Stagnated Liberalization, Long-term Convergence, and Index Methodology: Three Lessons from the CITRIX Citizenship Policy Dataset

Stagnated Liberalization, Long-term Convergence, and Index Methodology: Three Lessons from the CITRIX Citizenship Policy Dataset

In this article, I present the second version of the Citizenship Regime Inclusiveness Index (CITRIX 2.0). It measures the inclusiveness of regulations for immigrants’ access to citizenship across 23 OECD countries from 1980 to 2019, zooming in on four essential policy components: conditions regarding (1) birthright; (2) residence; (3) renunciation; and (4) integration. While explaining the construction of the dataset, I advance a synthetic approach to index methodology. The main idea of this approach is to use statistical dimensionality tests to validate deductively specified additive concept structures. This is the first lesson we can learn from CITRIX. After validating the index in terms of content, dimensionality, and convergence, a short empirical analysis presents two additional lessons.
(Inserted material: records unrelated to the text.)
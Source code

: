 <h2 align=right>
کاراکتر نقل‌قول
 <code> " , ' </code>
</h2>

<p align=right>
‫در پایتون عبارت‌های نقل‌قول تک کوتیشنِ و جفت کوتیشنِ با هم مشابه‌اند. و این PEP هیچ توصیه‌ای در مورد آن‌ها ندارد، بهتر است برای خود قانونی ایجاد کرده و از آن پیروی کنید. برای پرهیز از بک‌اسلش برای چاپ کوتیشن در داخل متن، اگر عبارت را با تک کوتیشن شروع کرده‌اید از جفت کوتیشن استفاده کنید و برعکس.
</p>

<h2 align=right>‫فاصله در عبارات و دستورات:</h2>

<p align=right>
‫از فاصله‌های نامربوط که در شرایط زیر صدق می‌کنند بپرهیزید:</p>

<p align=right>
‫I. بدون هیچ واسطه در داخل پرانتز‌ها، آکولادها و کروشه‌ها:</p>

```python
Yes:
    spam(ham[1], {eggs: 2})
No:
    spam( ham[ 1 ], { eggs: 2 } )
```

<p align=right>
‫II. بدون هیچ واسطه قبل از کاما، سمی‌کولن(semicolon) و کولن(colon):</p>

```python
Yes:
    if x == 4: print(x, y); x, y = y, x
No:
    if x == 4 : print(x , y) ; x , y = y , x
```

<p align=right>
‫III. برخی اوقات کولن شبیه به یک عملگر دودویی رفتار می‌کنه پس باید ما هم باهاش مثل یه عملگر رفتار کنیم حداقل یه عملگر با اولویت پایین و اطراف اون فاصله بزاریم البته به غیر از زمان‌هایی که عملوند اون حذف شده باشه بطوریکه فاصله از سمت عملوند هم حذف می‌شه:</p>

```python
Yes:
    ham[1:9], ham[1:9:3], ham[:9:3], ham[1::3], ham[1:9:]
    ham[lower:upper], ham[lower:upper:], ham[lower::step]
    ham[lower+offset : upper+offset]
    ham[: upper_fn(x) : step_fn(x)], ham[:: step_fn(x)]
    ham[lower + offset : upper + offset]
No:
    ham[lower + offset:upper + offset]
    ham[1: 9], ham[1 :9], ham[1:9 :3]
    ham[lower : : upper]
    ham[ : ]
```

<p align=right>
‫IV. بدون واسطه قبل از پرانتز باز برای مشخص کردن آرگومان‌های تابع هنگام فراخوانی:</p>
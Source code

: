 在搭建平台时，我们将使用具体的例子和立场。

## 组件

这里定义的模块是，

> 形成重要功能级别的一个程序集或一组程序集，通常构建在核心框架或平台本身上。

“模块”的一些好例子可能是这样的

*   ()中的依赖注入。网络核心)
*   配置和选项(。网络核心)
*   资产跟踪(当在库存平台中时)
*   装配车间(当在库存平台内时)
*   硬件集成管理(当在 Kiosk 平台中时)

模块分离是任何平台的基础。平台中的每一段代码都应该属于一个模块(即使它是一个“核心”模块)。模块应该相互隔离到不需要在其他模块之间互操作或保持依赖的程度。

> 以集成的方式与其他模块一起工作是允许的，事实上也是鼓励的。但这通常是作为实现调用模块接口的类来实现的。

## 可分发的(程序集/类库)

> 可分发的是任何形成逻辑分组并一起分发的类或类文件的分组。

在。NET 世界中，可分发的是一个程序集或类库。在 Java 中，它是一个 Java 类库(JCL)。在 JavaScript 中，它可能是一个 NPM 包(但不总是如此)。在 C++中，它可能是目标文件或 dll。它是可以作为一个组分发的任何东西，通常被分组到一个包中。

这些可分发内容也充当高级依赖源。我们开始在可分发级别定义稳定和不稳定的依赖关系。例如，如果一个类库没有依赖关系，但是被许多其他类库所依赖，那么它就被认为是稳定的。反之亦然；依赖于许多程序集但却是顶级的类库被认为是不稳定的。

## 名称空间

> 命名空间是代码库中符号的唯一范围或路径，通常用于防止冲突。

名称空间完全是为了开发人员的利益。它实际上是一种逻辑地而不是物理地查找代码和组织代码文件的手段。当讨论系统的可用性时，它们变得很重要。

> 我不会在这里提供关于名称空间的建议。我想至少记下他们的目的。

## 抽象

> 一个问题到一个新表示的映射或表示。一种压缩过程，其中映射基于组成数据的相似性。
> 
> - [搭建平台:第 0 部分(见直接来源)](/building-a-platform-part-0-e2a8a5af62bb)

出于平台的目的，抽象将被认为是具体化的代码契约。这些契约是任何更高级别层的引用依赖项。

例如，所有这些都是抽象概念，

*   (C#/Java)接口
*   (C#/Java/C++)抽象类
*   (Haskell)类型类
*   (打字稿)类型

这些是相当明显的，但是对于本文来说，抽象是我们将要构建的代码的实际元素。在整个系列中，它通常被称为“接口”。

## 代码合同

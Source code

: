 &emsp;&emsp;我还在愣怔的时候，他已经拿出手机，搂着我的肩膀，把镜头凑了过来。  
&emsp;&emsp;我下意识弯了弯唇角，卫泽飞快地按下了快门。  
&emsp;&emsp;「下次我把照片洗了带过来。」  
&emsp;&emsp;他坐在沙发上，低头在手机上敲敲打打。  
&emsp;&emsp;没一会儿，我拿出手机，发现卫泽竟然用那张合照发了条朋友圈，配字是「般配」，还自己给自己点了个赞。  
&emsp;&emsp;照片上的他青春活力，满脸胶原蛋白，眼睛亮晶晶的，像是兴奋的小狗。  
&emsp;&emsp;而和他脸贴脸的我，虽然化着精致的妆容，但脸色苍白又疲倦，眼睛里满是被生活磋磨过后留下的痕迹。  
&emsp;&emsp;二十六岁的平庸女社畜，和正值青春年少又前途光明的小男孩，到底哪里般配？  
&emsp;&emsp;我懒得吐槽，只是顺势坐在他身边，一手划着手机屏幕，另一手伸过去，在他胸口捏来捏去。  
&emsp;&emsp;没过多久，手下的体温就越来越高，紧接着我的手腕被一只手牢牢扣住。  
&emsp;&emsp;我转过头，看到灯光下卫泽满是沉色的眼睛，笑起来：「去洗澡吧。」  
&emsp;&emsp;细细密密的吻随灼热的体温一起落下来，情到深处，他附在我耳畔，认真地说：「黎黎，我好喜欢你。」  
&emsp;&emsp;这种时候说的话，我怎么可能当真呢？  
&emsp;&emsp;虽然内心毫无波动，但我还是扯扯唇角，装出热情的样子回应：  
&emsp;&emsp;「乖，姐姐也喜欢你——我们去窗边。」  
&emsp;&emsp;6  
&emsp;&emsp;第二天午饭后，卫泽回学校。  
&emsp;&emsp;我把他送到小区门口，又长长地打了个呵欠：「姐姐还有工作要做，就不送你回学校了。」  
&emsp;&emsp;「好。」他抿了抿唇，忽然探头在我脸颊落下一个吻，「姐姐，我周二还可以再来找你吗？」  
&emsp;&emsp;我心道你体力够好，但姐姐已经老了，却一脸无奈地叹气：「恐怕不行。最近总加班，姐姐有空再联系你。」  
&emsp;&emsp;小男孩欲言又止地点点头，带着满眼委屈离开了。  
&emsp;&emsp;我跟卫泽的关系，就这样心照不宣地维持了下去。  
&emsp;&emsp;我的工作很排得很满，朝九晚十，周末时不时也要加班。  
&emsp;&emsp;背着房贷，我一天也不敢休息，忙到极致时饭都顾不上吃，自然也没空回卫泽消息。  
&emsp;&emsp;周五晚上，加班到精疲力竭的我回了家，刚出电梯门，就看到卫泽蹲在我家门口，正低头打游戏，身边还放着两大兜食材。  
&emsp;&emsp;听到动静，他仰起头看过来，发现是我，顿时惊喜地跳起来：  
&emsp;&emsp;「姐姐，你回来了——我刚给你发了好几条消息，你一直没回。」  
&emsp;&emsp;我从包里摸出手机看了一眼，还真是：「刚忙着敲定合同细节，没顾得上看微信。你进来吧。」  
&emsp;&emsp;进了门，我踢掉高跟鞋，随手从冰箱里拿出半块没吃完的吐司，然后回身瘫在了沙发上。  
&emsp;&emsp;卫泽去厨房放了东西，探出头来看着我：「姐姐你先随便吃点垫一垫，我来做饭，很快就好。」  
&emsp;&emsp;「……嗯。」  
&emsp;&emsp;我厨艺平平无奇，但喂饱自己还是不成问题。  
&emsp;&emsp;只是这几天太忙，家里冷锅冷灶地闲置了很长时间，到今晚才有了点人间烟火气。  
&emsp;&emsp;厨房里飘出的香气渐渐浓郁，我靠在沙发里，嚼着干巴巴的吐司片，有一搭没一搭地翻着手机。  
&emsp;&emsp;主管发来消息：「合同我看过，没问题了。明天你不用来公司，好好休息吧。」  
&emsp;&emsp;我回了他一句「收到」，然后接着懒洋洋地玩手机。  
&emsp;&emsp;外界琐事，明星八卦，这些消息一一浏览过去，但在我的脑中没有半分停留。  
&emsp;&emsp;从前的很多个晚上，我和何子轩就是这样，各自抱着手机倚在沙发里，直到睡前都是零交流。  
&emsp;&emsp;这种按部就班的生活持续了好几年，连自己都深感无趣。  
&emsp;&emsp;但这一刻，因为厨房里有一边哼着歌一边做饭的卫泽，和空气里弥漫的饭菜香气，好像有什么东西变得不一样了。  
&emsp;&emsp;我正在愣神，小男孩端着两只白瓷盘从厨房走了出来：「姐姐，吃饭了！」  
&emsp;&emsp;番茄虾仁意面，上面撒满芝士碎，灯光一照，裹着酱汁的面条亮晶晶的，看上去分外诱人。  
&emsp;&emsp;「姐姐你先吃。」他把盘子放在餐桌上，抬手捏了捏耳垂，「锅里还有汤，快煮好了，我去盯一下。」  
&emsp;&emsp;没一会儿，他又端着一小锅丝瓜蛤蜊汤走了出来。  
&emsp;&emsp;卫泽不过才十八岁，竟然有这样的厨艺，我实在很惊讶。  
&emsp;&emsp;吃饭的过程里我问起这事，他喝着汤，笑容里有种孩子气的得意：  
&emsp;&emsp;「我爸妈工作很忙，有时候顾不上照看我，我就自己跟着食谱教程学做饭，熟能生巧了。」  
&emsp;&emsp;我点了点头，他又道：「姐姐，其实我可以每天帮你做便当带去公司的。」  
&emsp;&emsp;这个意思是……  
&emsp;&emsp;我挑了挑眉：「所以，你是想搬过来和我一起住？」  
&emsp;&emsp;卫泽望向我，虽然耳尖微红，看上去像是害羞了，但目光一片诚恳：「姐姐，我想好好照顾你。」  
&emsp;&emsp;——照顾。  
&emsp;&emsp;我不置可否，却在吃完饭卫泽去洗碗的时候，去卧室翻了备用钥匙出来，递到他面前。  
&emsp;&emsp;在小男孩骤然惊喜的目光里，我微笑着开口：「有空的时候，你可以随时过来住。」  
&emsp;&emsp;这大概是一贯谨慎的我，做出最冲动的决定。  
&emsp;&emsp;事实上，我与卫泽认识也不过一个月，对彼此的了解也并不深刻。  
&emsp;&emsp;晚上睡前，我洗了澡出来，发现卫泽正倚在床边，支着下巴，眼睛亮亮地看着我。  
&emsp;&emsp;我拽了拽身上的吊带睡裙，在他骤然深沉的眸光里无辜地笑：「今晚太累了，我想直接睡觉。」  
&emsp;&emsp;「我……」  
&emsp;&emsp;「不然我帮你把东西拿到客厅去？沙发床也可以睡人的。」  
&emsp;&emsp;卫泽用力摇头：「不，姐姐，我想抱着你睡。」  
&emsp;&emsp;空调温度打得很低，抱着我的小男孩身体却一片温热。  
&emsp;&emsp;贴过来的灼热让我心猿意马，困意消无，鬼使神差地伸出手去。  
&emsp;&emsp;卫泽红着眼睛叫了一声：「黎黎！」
First, after two cycles of liberalization and subsequent restrictive turns, mostly in integration conditions, aggregate citizenship policy inclusiveness has stagnated, but liberalized overall. 2003 marks the peak of liberalization. Second, there has been long-term convergence constituted by two phases of convergence with one diverging phase in between. I conclude that liberalization is more limited, and convergence more pronounced, than often assumed. CITRIX offers a versatile toolbox for future research to explore citizenship policies and their correlates. Regular updates are planned.

Policy Implications

  • CITRIX shows that liberalization in citizenship for immigrants has stagnated, and that policies have converged over the long run. Policymakers should consider these findings to situate and inform future citizenship reforms.
  • Policymakers should be aided by social scientists and policy analysts in their search for better policies by employing CITRIX to explain variation in citizenship policies and to study their effects on immigrant integration and other social outcomes.
  • CITRIX develops synthetic approach to index construction. Social scientists and policy analysts should consider this approach when designing tools to measure and compare policies.
  • Funding institutions should consider investing in efforts to update and expand datasets that measure critical public policies. The second version of CITRIX highlights this potential.